We started our first drystone retaining wall, back in 2008. Which was more like a rock veneer. It wasn't designed to hold any weight, just stop the soil from rolling down the hill more easily - into the areas we wanted to use for compost bins. It was just a tiny prelude, of what was to come!

Terrace block walls

Our very first "prefabricated" block wall, went up, early 2008. Oh boy, we filled in about 7 years worth of work, on prefab block walls! Which gave us a lot of FLAT utility space, on our many slopes. We purchased cheap land, but the cost came later, in constructing retaining walls.

We've found cheaper ways to build them however...

 Log walls

Like using the enormous trees on our property, as wooden retaining walls. Total termite fodder! As they're not treated, at all. But at least they keep the little sawdust munchers, less interested in the house. Being hardwood trees too, it takes many years to make a meal of.

Tyre walls

We've even used free tyres to build retaining walls. Anything to keep costs down, as we attempt to hold the earth from defying gravity.
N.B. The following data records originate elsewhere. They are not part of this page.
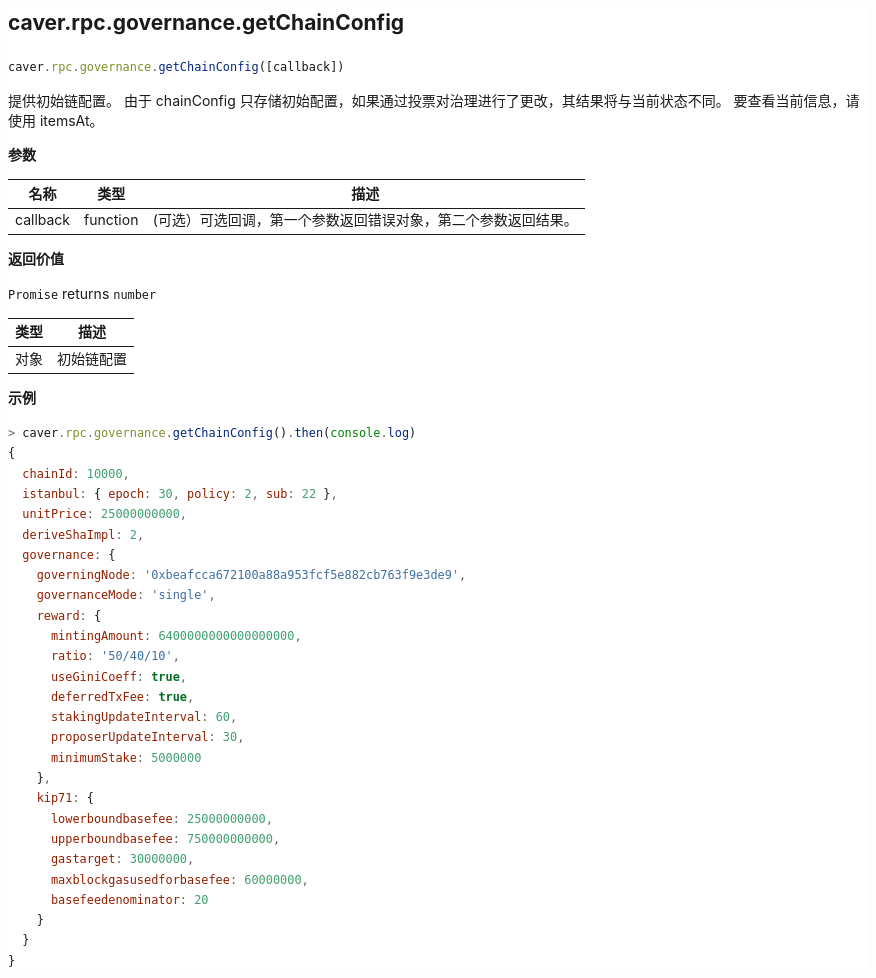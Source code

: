 ## caver.rpc.governance.getChainConfig <a id="caver-rpc-governance-getchainconfig"></a>

```javascript
caver.rpc.governance.getChainConfig([callback])
```

提供初始链配置。 由于 chainConfig 只存储初始配置，如果通过投票对治理进行了更改，其结果将与当前状态不同。 要查看当前信息，请使用 itemsAt。

**参数**

| 名称       | 类型       | 描述                                                 |
| -------- | -------- | -------------------------------------------------- |
| callback | function | (可选）可选回调，第一个参数返回错误对象，第二个参数返回结果。 |

**返回价值**

`Promise` returns `number`

| 类型 | 描述    |
| -- | ----- |
| 对象 | 初始链配置 |

**示例**

```javascript
> caver.rpc.governance.getChainConfig().then(console.log)
{
  chainId: 10000,
  istanbul: { epoch: 30, policy: 2, sub: 22 },
  unitPrice: 25000000000,
  deriveShaImpl: 2,
  governance: {
    governingNode: '0xbeafcca672100a88a953fcf5e882cb763f9e3de9',
    governanceMode: 'single',
    reward: {
      mintingAmount: 6400000000000000000,
      ratio: '50/40/10',
      useGiniCoeff: true,
      deferredTxFee: true,
      stakingUpdateInterval: 60,
      proposerUpdateInterval: 30,
      minimumStake: 5000000
    },
    kip71: {
      lowerboundbasefee: 25000000000,
      upperboundbasefee: 750000000000,
      gastarget: 30000000,
      maxblockgasusedforbasefee: 60000000,
      basefeedenominator: 20
    }
  }
}
```
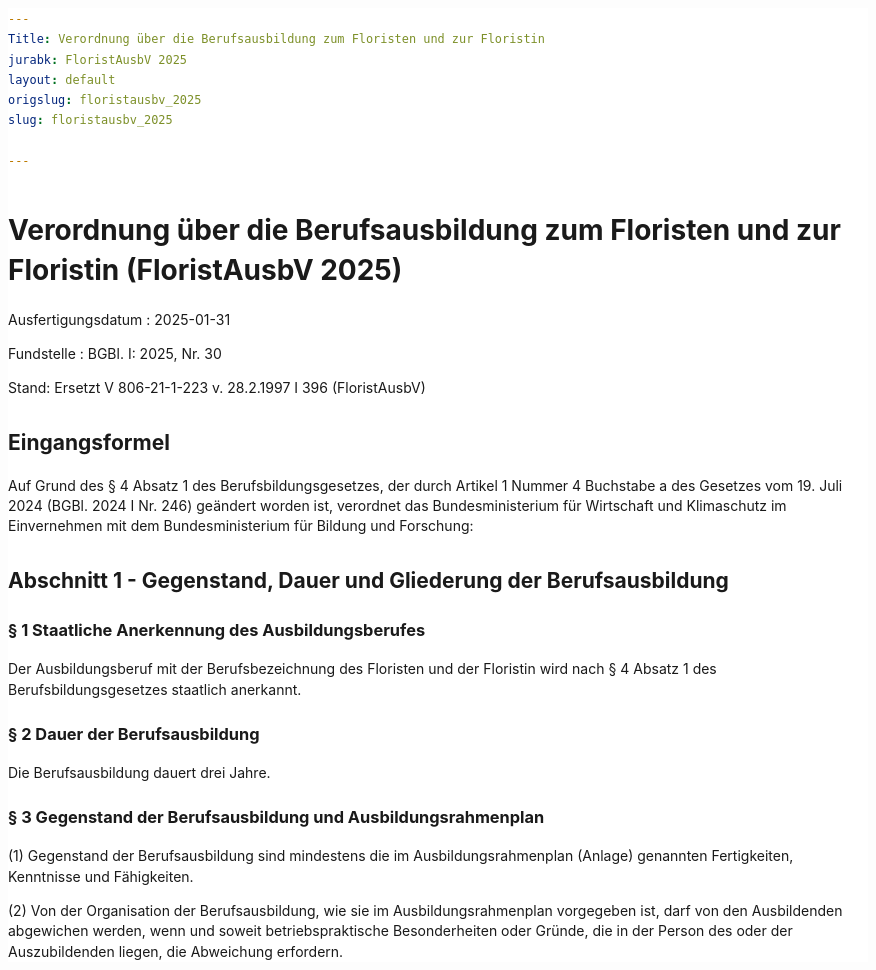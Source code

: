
```yaml
---
Title: Verordnung über die Berufsausbildung zum Floristen und zur Floristin
jurabk: FloristAusbV 2025
layout: default
origslug: floristausbv_2025
slug: floristausbv_2025

---
```


# Verordnung über die Berufsausbildung zum Floristen und zur Floristin (FloristAusbV 2025)

Ausfertigungsdatum
:   2025-01-31

Fundstelle
:   BGBl. I: 2025, Nr. 30

Stand: Ersetzt V 806-21-1-223 v. 28.2.1997 I 396 (FloristAusbV)
[^F832596_01_BJNR01E0A0025]:     Diese Rechtsverordnung ist eine Ausbildungsordnung im Sinne des § 4 des Berufsbildungsgesetzes. Die Ausbildungsordnung und der damit abgestimmte, von der Ständigen Konferenz der Kultusminister der Länder in der Bundesrepublik Deutschland beschlossene Rahmenlehrplan für die Berufsschule werden demnächst im amtlichen Teil des Bundesanzeigers veröffentlicht.


## Eingangsformel

Auf Grund des § 4 Absatz 1 des Berufsbildungsgesetzes, der durch Artikel 1 Nummer 4 Buchstabe a des Gesetzes vom 19. Juli 2024 (BGBl. 2024 I Nr. 246) geändert worden ist, verordnet das Bundesministerium für Wirtschaft und Klimaschutz im Einvernehmen mit dem Bundesministerium für Bildung und Forschung:


## Abschnitt 1 - Gegenstand, Dauer und Gliederung der Berufsausbildung


### § 1 Staatliche Anerkennung des Ausbildungsberufes

Der Ausbildungsberuf mit der Berufsbezeichnung des Floristen und der Floristin wird nach § 4 Absatz 1 des Berufsbildungsgesetzes staatlich anerkannt.


### § 2 Dauer der Berufsausbildung

Die Berufsausbildung dauert drei Jahre.


### § 3 Gegenstand der Berufsausbildung und Ausbildungsrahmenplan

(1) Gegenstand der Berufsausbildung sind mindestens die im Ausbildungsrahmenplan (Anlage) genannten Fertigkeiten, Kenntnisse und Fähigkeiten.

(2) Von der Organisation der Berufsausbildung, wie sie im Ausbildungsrahmenplan vorgegeben ist, darf von den Ausbildenden abgewichen werden, wenn und soweit betriebspraktische Besonderheiten oder Gründe, die in der Person des oder der Auszubildenden liegen, die Abweichung erfordern.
Because when you've been doing this for as long as we have, you have to find ways to trade "time" for "money". Meaning, you use more of you time to gather, free materials, than you use money to purchase them.

First, large, drystone retaining wall

Where we really came into our own though, was in discovering the ability to build drystone retaining walls. The mega variety. And the fact, our local council  (or Main Roads, I'm not sure which) would dump dirt from road reconstructions, after the flood, just a few streets down from us. We'd grab a trailer full of dirt, and inevitably find a hoard of rocks. Home they came with us too!

We have not managed to reduce that pile, because roads keep getting built. More resources keep being added. We're barely making a dent.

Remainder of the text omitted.